= What to work on =
Check each line below for the word "null" and give the count alone.

= Input for this task =
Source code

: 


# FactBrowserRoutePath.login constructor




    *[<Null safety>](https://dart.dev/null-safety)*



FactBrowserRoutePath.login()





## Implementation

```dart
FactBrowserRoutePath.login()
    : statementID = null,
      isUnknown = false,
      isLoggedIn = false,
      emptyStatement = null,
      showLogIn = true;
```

= Answer to the exercise =
3